Time-kill assays with Escherichia coli

Time-kill assays were conducted as previously described (Nordholt et al., 2021). E. coli were inoculated into 10 ml M9 to a defined number of cells (10⁴ cfu/ml) and incubated at 37°C with agitation at 220 rpm. After 24 h, OD₆₀₀ was determined and adjusted to an OD₆₀₀ of 0.01 (~10⁷ cfu/ml) in spent medium in 2 ml tubes (PP, LABSOLUTE) in a total volume of 900 μl. To maintain the cellular physiology in the stationary phase, time-kill assays were conducted in spent medium from the pre-culture, which was obtained by removing cells from the pre-culture medium by centrifugation for 2 min at 16000 g. After dilution of the cells, 10 μl were sampled to determine the initial cell concentration. Antimicrobials were added and cultures were incubated at 37°C with agitation (1,200 rpm) in a tabletop Thermomixer (STARLAB). Samples of 10 μl were taken and immediately serially diluted in 96-well microplates with 90 μl phosphate buffered saline (PBS, pH 7; 10 mM Na₂HPO₄, 1.76 mM KH₂PO₄, 2.68 mM KCl, 137 mM NaCl) per well.
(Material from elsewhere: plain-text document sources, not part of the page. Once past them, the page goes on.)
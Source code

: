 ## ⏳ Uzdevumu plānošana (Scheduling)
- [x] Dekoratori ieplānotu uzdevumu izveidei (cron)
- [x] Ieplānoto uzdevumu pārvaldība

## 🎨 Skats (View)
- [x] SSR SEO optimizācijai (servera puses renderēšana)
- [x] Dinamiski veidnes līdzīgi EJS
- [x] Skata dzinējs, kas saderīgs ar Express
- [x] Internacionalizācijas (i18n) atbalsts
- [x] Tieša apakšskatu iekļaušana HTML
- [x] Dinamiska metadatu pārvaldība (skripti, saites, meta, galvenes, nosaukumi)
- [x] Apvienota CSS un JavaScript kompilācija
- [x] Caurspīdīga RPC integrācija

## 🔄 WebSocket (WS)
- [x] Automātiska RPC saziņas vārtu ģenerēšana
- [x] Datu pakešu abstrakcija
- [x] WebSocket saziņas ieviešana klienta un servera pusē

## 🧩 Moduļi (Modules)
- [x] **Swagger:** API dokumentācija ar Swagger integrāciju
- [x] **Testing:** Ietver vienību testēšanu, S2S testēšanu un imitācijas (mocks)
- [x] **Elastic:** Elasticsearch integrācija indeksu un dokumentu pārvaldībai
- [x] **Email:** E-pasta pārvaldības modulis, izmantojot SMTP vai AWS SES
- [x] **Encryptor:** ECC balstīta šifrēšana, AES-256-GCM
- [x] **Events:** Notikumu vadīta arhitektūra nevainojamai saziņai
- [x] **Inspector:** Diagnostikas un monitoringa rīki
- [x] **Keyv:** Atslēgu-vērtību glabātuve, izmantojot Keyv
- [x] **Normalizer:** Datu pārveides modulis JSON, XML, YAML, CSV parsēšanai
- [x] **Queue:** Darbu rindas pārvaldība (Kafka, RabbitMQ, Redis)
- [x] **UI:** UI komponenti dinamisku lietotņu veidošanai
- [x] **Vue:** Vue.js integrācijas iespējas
To enumerate colony forming units (cfu), 10 μl from each well were spotted on square LB agar plates. Plates were left to dry and incubated at 30°C for 16–24 h. To determine the fraction of survivors for single time point incubations, the initial time point before addition of antimicrobial and the final time point after 20 min of exposure were sampled.